April 11, 2012
Ecosystems dependent on snow and ice may suffer the most adverse impacts from climate change, according to a body of information accumulated through the Long Term Ecological Research (LTER) Network, a project sponsored by the National Science Foundation (NSF).
For more than 30 years, the LTER has been collecting data from diverse ecosystems — deserts, lakes, prairies, forests and more — to better understand ecological forces that may unfold over decades and involve huge geographical areas.
LTER researcher Julia Jones and her team have studied data from 19 forested watersheds across the United States. Their findings indicate that when average temperatures increase in snowy ecosystems, a significant amount of stream water is lost to the atmosphere. They found this effect in the arid Southwest region of the United States where populated areas depend on the water that flows from mountain snowpack at higher elevations.

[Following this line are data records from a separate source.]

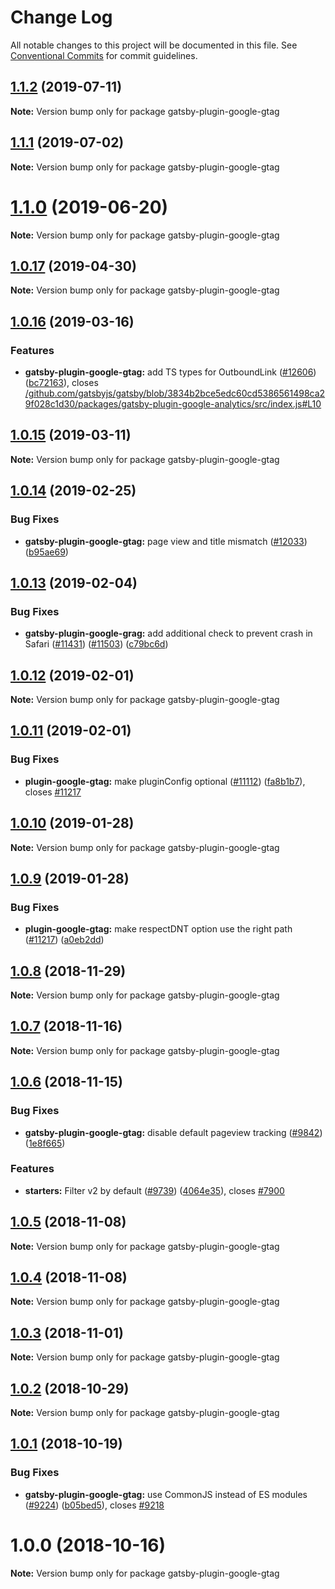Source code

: # Change Log

All notable changes to this project will be documented in this file.
See [Conventional Commits](https://conventionalcommits.org) for commit guidelines.

## [1.1.2](https://github.com/gatsbyjs/gatsby/compare/gatsby-plugin-google-gtag@1.1.1...gatsby-plugin-google-gtag@1.1.2) (2019-07-11)

**Note:** Version bump only for package gatsby-plugin-google-gtag

## [1.1.1](https://github.com/gatsbyjs/gatsby/tree/master/packages/gatsby-plugin-google-gtag/compare/gatsby-plugin-google-gtag@1.1.0...gatsby-plugin-google-gtag@1.1.1) (2019-07-02)

**Note:** Version bump only for package gatsby-plugin-google-gtag

# [1.1.0](https://github.com/gatsbyjs/gatsby/tree/master/packages/gatsby-plugin-google-gtag/compare/gatsby-plugin-google-gtag@1.0.17...gatsby-plugin-google-gtag@1.1.0) (2019-06-20)

**Note:** Version bump only for package gatsby-plugin-google-gtag

## [1.0.17](https://github.com/gatsbyjs/gatsby/tree/master/packages/gatsby-plugin-google-gtag/compare/gatsby-plugin-google-gtag@1.0.16...gatsby-plugin-google-gtag@1.0.17) (2019-04-30)

**Note:** Version bump only for package gatsby-plugin-google-gtag

## [1.0.16](https://github.com/gatsbyjs/gatsby/tree/master/packages/gatsby-plugin-google-gtag/compare/gatsby-plugin-google-gtag@1.0.15...gatsby-plugin-google-gtag@1.0.16) (2019-03-16)

### Features

- **gatsby-plugin-google-gtag:** add TS types for OutboundLink ([#12606](https://github.com/gatsbyjs/gatsby/tree/master/packages/gatsby-plugin-google-gtag/issues/12606)) ([bc72163](https://github.com/gatsbyjs/gatsby/tree/master/packages/gatsby-plugin-google-gtag/commit/bc72163)), closes [/github.com/gatsbyjs/gatsby/blob/3834b2bce5edc60cd5386561498ca29f028c1d30/packages/gatsby-plugin-google-analytics/src/index.js#L10](https://github.com/gatsbyjs/gatsby/tree/master/packages/gatsby-plugin-google-gtag/issues/L10)

## [1.0.15](https://github.com/gatsbyjs/gatsby/tree/master/packages/gatsby-plugin-google-gtag/compare/gatsby-plugin-google-gtag@1.0.14...gatsby-plugin-google-gtag@1.0.15) (2019-03-11)

**Note:** Version bump only for package gatsby-plugin-google-gtag

## [1.0.14](https://github.com/gatsbyjs/gatsby/tree/master/packages/gatsby-plugin-google-gtag/compare/gatsby-plugin-google-gtag@1.0.13...gatsby-plugin-google-gtag@1.0.14) (2019-02-25)

### Bug Fixes

- **gatsby-plugin-google-gtag:** page view and title mismatch ([#12033](https://github.com/gatsbyjs/gatsby/tree/master/packages/gatsby-plugin-google-gtag/issues/12033)) ([b95ae69](https://github.com/gatsbyjs/gatsby/tree/master/packages/gatsby-plugin-google-gtag/commit/b95ae69))

## [1.0.13](https://github.com/gatsbyjs/gatsby/tree/master/packages/gatsby-plugin-google-gtag/compare/gatsby-plugin-google-gtag@1.0.12...gatsby-plugin-google-gtag@1.0.13) (2019-02-04)

### Bug Fixes

- **gatsby-plugin-google-grag:** add additional check to prevent crash in Safari ([#11431](https://github.com/gatsbyjs/gatsby/tree/master/packages/gatsby-plugin-google-gtag/issues/11431)) ([#11503](https://github.com/gatsbyjs/gatsby/tree/master/packages/gatsby-plugin-google-gtag/issues/11503)) ([c79bc6d](https://github.com/gatsbyjs/gatsby/tree/master/packages/gatsby-plugin-google-gtag/commit/c79bc6d))

## [1.0.12](https://github.com/gatsbyjs/gatsby/tree/master/packages/gatsby-plugin-google-gtag/compare/gatsby-plugin-google-gtag@1.0.11...gatsby-plugin-google-gtag@1.0.12) (2019-02-01)

**Note:** Version bump only for package gatsby-plugin-google-gtag

## [1.0.11](https://github.com/gatsbyjs/gatsby/tree/master/packages/gatsby-plugin-google-gtag/compare/gatsby-plugin-google-gtag@1.0.10...gatsby-plugin-google-gtag@1.0.11) (2019-02-01)

### Bug Fixes

- **plugin-google-gtag:** make pluginConfig optional ([#11112](https://github.com/gatsbyjs/gatsby/tree/master/packages/gatsby-plugin-google-gtag/issues/11112)) ([fa8b1b7](https://github.com/gatsbyjs/gatsby/tree/master/packages/gatsby-plugin-google-gtag/commit/fa8b1b7)), closes [#11217](https://github.com/gatsbyjs/gatsby/tree/master/packages/gatsby-plugin-google-gtag/issues/11217)

## [1.0.10](https://github.com/gatsbyjs/gatsby/tree/master/packages/gatsby-plugin-google-gtag/compare/gatsby-plugin-google-gtag@1.0.9...gatsby-plugin-google-gtag@1.0.10) (2019-01-28)

**Note:** Version bump only for package gatsby-plugin-google-gtag

## [1.0.9](https://github.com/gatsbyjs/gatsby/tree/master/packages/gatsby-plugin-google-gtag/compare/gatsby-plugin-google-gtag@1.0.8...gatsby-plugin-google-gtag@1.0.9) (2019-01-28)

### Bug Fixes

- **plugin-google-gtag:** make respectDNT option use the right path ([#11217](https://github.com/gatsbyjs/gatsby/tree/master/packages/gatsby-plugin-google-gtag/issues/11217)) ([a0eb2dd](https://github.com/gatsbyjs/gatsby/tree/master/packages/gatsby-plugin-google-gtag/commit/a0eb2dd))

<a name="1.0.8"></a>

## [1.0.8](https://github.com/gatsbyjs/gatsby/tree/master/packages/gatsby-plugin-google-gtag/compare/gatsby-plugin-google-gtag@1.0.7...gatsby-plugin-google-gtag@1.0.8) (2018-11-29)

**Note:** Version bump only for package gatsby-plugin-google-gtag

<a name="1.0.7"></a>

## [1.0.7](https://github.com/gatsbyjs/gatsby/tree/master/packages/gatsby-plugin-google-gtag/compare/gatsby-plugin-google-gtag@1.0.6...gatsby-plugin-google-gtag@1.0.7) (2018-11-16)

**Note:** Version bump only for package gatsby-plugin-google-gtag

<a name="1.0.6"></a>

## [1.0.6](https://github.com/gatsbyjs/gatsby/tree/master/packages/gatsby-plugin-google-gtag/compare/gatsby-plugin-google-gtag@1.0.5...gatsby-plugin-google-gtag@1.0.6) (2018-11-15)

### Bug Fixes

- **gatsby-plugin-google-gtag:** disable default pageview tracking ([#9842](https://github.com/gatsbyjs/gatsby/tree/master/packages/gatsby-plugin-google-gtag/issues/9842)) ([1e8f665](https://github.com/gatsbyjs/gatsby/tree/master/packages/gatsby-plugin-google-gtag/commit/1e8f665))

### Features

- **starters:** Filter v2 by default ([#9739](https://github.com/gatsbyjs/gatsby/tree/master/packages/gatsby-plugin-google-gtag/issues/9739)) ([4064e35](https://github.com/gatsbyjs/gatsby/tree/master/packages/gatsby-plugin-google-gtag/commit/4064e35)), closes [#7900](https://github.com/gatsbyjs/gatsby/tree/master/packages/gatsby-plugin-google-gtag/issues/7900)

<a name="1.0.5"></a>

## [1.0.5](https://github.com/gatsbyjs/gatsby/tree/master/packages/gatsby-plugin-google-gtag/compare/gatsby-plugin-google-gtag@1.0.4...gatsby-plugin-google-gtag@1.0.5) (2018-11-08)

**Note:** Version bump only for package gatsby-plugin-google-gtag

<a name="1.0.4"></a>

## [1.0.4](https://github.com/gatsbyjs/gatsby/tree/master/packages/gatsby-plugin-google-gtag/compare/gatsby-plugin-google-gtag@1.0.3...gatsby-plugin-google-gtag@1.0.4) (2018-11-08)

**Note:** Version bump only for package gatsby-plugin-google-gtag

<a name="1.0.3"></a>

## [1.0.3](https://github.com/gatsbyjs/gatsby/tree/master/packages/gatsby-plugin-google-gtag/compare/gatsby-plugin-google-gtag@1.0.2...gatsby-plugin-google-gtag@1.0.3) (2018-11-01)

**Note:** Version bump only for package gatsby-plugin-google-gtag

<a name="1.0.2"></a>

## [1.0.2](https://github.com/gatsbyjs/gatsby/tree/master/packages/gatsby-plugin-google-gtag/compare/gatsby-plugin-google-gtag@1.0.1...gatsby-plugin-google-gtag@1.0.2) (2018-10-29)

**Note:** Version bump only for package gatsby-plugin-google-gtag

<a name="1.0.1"></a>

## [1.0.1](https://github.com/gatsbyjs/gatsby/tree/master/packages/gatsby-plugin-google-gtag/compare/gatsby-plugin-google-gtag@1.0.0...gatsby-plugin-google-gtag@1.0.1) (2018-10-19)

### Bug Fixes

- **gatsby-plugin-google-gtag:** use CommonJS instead of ES modules ([#9224](https://github.com/gatsbyjs/gatsby/tree/master/packages/gatsby-plugin-google-gtag/issues/9224)) ([b05bed5](https://github.com/gatsbyjs/gatsby/tree/master/packages/gatsby-plugin-google-gtag/commit/b05bed5)), closes [#9218](https://github.com/gatsbyjs/gatsby/tree/master/packages/gatsby-plugin-google-gtag/issues/9218)

<a name="1.0.0"></a>

# 1.0.0 (2018-10-16)

**Note:** Version bump only for package gatsby-plugin-google-gtag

But forested ecosystems lacking winter snow fared better through rising temperatures. “Streams in dry forested ecosystems seem more resilient to warming, said Jones. “These ecosystems conserve more water as the climate warms, keeping stream flow within expected bounds.”
The long time span of the data collection allows scientists to assess a range of factors that have an impact on a watershed — human influence, periods of unusual drought or unusual precipitation. “Such nuanced insights are crucial to effective management of public water supplies,” said Jones.
The LTER Network includes 26 sites in North America, for example, Puerto Rico; the island of Moorea, in French Polynesia; and Antarctica. The network has amassed environmental data from these sites over three decades, documenting gradual changes and long-term variability that do not become apparent in short-term studies, according to a LTER press release.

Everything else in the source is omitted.